Long wasn’t well-known outside of Southern California due to the fact he played collegiately for UC-Riverside, a smaller program in the shadow of college soccer powerhouses like UCLA. After finishing college, Long wasn’t invited to the MLS Combine but still managed to be drafted as a second-round pick by the Portland Timbers, the 36th overall selection in the 2014 MLS Draft.
Long never played for Portland’s first team, bouncing around on loan spells with USL teams before he was cut in the summer of 2014. After a stint with the Seattle Sounders playing for their USL affiliate, Long received an offer from the New York Red Bulls. The only condition was that he would be joining them to play as a center back, a position that Long hadn’t played much at that point, but it was a position then-Red Bulls head coach Jesse Marsch believed could suit Long.
“When I watched him play you could see he had a lot of tools. He was big, he was fast, he was good on the ball, he was good in the air, so I thought why not take a look at him,” Marsch told Goal. “We asked him if he would be willing to come here if it meant spending a year with Red Bulls II, learning our system.”

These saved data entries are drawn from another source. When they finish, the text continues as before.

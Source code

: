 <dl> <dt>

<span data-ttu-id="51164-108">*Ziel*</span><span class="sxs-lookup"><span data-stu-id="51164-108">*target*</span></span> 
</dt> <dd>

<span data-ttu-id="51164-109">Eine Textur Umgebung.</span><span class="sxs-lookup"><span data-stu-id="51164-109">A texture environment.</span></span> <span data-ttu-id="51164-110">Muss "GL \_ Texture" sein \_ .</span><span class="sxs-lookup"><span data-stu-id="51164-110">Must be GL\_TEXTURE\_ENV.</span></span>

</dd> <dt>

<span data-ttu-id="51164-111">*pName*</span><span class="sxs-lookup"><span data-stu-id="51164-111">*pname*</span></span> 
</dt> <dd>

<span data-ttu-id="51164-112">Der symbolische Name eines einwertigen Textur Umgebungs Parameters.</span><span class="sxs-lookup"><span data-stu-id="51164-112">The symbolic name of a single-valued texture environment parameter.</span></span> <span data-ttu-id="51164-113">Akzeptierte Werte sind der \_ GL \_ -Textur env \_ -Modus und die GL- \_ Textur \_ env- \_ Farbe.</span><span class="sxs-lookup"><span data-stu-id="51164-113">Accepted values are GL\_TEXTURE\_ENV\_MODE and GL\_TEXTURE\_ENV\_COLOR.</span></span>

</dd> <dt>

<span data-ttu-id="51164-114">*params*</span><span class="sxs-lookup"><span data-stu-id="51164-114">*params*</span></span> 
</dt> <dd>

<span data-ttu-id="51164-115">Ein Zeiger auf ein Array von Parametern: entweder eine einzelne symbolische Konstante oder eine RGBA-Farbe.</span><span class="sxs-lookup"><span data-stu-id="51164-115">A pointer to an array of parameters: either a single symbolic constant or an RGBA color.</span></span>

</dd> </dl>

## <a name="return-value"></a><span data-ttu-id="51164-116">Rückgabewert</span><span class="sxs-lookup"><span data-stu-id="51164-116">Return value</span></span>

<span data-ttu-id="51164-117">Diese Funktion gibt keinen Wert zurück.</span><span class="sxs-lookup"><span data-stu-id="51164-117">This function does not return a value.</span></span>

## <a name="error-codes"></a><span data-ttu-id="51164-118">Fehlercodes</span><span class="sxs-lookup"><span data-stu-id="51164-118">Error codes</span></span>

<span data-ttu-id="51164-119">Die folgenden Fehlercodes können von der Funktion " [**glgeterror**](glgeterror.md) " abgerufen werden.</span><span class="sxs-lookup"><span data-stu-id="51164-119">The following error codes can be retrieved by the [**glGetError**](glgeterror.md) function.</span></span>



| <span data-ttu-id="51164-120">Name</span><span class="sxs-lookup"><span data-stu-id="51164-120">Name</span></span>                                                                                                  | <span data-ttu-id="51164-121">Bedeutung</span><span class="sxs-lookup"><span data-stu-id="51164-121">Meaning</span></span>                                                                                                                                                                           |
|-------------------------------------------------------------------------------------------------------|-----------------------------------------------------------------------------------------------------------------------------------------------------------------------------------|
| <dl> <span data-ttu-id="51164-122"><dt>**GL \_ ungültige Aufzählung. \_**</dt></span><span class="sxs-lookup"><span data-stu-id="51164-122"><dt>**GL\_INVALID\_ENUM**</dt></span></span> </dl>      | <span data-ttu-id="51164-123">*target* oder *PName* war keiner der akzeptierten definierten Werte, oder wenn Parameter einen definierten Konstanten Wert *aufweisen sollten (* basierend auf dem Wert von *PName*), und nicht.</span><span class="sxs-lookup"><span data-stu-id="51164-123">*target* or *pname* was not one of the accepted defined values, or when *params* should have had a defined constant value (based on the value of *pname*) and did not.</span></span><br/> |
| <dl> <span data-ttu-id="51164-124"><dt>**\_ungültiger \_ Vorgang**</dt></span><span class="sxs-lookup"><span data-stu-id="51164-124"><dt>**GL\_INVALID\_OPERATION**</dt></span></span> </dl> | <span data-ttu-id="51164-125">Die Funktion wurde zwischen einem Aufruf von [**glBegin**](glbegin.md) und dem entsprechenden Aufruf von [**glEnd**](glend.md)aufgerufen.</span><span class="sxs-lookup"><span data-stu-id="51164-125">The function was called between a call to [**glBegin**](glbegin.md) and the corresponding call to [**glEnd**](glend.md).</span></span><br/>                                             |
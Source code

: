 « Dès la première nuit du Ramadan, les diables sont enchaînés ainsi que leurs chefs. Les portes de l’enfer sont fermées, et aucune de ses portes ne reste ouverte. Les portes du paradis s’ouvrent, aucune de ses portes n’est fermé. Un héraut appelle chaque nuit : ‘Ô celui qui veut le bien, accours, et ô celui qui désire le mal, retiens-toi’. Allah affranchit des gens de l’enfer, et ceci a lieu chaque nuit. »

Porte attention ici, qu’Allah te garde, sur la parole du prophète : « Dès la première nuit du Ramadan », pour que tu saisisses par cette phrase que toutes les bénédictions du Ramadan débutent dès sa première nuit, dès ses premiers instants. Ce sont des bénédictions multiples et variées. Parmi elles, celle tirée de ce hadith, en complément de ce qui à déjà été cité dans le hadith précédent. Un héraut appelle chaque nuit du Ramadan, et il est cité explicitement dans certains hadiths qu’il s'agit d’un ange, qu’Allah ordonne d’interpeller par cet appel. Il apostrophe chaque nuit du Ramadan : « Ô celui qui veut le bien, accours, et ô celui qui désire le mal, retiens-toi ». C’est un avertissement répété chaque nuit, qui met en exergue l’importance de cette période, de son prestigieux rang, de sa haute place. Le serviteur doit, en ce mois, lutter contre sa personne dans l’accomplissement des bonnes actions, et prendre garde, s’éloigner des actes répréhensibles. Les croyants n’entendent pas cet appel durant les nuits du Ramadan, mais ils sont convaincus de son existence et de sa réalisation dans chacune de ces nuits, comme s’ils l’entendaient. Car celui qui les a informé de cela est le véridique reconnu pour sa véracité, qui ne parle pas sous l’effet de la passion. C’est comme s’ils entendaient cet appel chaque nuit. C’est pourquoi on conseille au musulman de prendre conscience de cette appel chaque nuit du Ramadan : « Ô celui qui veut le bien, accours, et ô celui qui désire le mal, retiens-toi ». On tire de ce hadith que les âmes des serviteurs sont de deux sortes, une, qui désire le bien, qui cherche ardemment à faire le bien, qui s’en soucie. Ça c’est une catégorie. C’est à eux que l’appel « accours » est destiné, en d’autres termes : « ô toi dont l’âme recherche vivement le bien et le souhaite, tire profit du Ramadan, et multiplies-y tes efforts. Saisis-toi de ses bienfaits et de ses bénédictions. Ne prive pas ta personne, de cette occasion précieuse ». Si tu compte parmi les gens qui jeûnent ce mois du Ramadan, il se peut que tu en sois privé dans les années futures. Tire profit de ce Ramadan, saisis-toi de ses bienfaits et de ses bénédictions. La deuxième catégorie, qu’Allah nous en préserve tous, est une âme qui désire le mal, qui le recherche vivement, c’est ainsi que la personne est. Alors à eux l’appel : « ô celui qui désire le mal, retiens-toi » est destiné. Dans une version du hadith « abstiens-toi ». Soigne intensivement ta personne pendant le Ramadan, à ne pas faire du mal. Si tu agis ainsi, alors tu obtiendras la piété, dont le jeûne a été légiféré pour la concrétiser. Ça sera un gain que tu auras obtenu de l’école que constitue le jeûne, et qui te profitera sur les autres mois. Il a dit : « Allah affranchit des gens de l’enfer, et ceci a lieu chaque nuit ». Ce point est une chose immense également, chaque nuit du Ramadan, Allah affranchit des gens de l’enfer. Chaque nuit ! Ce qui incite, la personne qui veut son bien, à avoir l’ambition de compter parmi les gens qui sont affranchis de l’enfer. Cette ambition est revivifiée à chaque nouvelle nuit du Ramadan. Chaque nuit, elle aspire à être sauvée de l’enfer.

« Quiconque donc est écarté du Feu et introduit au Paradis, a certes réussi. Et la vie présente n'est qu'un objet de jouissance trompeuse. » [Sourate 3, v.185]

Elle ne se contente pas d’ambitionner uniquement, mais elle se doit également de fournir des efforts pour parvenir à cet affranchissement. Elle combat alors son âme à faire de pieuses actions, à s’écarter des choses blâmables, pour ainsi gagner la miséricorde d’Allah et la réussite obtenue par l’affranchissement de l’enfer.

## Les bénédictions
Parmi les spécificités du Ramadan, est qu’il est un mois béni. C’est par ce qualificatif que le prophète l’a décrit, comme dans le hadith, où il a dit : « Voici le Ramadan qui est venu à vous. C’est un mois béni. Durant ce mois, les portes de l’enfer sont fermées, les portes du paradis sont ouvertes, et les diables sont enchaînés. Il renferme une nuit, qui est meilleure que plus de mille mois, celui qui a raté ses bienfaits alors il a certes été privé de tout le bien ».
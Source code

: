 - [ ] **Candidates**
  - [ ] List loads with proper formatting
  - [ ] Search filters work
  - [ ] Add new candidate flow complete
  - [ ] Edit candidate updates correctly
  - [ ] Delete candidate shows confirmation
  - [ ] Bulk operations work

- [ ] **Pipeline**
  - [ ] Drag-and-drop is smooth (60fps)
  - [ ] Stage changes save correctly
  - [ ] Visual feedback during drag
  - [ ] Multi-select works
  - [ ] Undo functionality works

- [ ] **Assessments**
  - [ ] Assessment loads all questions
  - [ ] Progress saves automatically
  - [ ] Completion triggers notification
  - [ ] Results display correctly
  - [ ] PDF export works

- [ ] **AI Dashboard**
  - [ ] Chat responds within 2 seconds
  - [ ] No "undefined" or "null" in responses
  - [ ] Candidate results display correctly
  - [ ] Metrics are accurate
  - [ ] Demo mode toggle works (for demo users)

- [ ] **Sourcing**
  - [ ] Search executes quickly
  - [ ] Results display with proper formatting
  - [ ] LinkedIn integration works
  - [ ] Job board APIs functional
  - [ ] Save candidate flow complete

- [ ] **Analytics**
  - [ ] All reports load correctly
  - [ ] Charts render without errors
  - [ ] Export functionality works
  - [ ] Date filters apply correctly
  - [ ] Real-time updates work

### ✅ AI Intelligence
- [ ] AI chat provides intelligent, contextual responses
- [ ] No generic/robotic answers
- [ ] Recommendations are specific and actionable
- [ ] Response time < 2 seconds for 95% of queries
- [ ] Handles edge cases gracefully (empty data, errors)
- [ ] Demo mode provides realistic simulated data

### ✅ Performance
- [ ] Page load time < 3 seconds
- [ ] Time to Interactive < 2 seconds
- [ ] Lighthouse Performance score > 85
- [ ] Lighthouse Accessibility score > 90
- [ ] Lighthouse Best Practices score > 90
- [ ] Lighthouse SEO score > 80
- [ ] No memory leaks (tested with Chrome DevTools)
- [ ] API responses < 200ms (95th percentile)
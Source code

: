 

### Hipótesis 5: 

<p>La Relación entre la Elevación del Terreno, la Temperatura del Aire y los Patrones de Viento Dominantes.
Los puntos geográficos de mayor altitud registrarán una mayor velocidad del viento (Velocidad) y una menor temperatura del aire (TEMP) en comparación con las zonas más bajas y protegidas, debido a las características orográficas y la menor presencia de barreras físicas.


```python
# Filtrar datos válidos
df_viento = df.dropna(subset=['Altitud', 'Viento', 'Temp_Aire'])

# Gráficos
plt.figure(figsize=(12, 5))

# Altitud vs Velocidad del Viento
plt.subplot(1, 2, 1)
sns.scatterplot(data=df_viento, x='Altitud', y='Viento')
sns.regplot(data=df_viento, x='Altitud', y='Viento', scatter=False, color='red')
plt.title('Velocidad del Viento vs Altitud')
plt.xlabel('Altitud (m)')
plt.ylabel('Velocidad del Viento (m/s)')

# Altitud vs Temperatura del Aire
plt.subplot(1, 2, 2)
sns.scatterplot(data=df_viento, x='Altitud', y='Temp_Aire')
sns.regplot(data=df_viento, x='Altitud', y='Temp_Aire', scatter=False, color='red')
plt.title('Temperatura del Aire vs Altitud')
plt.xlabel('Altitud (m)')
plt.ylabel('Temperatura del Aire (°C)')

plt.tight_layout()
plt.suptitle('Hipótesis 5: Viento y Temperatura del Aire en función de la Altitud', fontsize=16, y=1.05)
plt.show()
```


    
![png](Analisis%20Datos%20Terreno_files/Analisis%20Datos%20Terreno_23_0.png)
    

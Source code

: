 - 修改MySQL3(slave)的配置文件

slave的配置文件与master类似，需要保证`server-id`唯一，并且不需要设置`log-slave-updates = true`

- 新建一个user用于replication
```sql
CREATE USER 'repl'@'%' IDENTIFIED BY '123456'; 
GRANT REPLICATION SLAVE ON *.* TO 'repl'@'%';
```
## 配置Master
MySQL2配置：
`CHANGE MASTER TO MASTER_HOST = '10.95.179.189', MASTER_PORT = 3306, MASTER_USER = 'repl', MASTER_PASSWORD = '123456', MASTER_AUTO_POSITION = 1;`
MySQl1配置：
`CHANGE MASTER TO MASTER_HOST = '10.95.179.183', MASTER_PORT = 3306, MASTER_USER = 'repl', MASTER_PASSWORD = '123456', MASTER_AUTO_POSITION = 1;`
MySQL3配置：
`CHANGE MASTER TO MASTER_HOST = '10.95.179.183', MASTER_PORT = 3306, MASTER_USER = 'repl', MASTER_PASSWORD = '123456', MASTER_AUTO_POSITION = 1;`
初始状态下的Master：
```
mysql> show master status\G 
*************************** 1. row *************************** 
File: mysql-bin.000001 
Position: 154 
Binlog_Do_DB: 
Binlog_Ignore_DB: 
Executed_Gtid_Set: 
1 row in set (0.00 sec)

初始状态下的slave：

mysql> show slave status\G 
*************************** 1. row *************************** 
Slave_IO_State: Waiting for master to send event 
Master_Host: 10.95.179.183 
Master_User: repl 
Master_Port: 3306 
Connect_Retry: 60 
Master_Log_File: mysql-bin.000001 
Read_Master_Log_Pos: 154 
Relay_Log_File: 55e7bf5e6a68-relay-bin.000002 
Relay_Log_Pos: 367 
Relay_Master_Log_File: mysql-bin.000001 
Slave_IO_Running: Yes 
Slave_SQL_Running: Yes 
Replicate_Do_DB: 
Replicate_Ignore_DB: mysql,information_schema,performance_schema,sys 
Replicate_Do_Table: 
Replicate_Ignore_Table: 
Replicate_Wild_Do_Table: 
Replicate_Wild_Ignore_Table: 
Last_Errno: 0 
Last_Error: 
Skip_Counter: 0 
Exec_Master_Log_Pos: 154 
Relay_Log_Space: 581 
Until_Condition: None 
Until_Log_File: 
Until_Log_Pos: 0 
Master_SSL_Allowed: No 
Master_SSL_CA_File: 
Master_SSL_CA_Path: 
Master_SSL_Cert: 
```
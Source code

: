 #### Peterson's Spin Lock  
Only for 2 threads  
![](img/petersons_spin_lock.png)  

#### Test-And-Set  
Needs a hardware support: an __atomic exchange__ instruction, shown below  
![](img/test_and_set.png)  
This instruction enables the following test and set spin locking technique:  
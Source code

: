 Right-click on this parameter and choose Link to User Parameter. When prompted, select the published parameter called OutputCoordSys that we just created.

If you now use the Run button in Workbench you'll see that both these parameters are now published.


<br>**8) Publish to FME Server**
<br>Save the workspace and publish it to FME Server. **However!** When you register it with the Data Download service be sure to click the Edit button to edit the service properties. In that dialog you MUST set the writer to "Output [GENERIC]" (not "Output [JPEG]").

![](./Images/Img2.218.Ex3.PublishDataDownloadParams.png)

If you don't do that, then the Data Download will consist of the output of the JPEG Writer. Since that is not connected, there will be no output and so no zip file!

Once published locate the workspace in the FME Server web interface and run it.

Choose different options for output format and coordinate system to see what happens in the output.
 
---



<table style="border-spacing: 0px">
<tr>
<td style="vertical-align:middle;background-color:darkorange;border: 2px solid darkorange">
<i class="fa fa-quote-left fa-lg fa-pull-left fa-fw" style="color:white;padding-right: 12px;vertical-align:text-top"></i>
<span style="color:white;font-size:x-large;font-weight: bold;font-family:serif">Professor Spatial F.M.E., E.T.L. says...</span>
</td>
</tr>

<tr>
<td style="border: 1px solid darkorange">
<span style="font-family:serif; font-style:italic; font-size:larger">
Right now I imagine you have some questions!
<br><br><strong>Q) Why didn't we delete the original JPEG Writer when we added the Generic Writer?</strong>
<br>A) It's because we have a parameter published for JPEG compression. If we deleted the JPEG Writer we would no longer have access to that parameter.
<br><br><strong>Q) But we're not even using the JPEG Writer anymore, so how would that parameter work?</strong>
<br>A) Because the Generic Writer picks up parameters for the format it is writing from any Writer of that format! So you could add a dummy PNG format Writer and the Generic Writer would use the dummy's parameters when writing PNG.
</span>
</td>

“I gave myself a timeline,” Long said of his decision to join the Red Bulls. “If it doesn’t work, if I go to Red Bulls and it doesn’t work for two years then I have to do something else, but I was still in the mindset of making it.”
The move to the Red Bulls was transformational. After initially struggling for consistent starts due to first-team Red Bulls defenders stepping in to get minutes, Long settled in as a regular starter for a Red Bulls II team that went on to win a USL title, with Long earning USL defender of the year along the way. Despite his status as a second-team player, Long saw plenty of Marsch, who worked closely with him, going over film with him and getting him ready for the move to the Red Bulls first team, which came after one season in USL.
“He’s funny, he’s likeable, his work ethic is so strong. He’s not afraid,” Marsch said of Long. “When you work with him up close, Dave Sarachan learned this and I think Gregg (Berhalter) has too, you can’t help but like him. You can’t help but like the way he works every day, the way that he trains, the way that he treats his teammates. Once he got into the program I had a really good feeling that he would be able to establish himself on a big level.”
Now the manager at Austrian champion RB Salzburg after a season as an assistant with RB Leipzig, Marsch believes Long has also shown a good ability to adjust to different challenges, and would be capable of succeeding if he made a similar move to Europe, which is why interest in Long from European clubs has grown, with German club Eintracht Frankfurt among the teams to have expressed interest in him.
“It’s been nice to see how Aaron has been able to adapt to a different way of playing,” Marsch said. “I still believe that his max potential is when he plays our way, when he plays really strong against the ball, when he uses his athleticism. What it shows with the national team is this kid can play in a lot of different ways, and at a lot of different levels, and I do believe he can thrive in Europe.”
Marsch left the Red Bulls for Europe in the summer of 2018, but Long hasn’t forgotten the role Marsch played in helping his career take off.
“I owe him a lot. In a lot of ways he set me up to be where I am,” Long said of Marsch. “He didn’t just play me there, he believed in me, he coached me. Those video sessions early on giving me the belief when I was a Red Bulls II guy, saying ‘listen, trust me, keep going down this path, you’re going to be a first-team player’.”
Long blossomed as a starter for the Red Bulls in 2017 and was named MLS defender of the year in 2018, developing a reputation as an elite one-on-one defender capable of holding his own against the league’s star strikers.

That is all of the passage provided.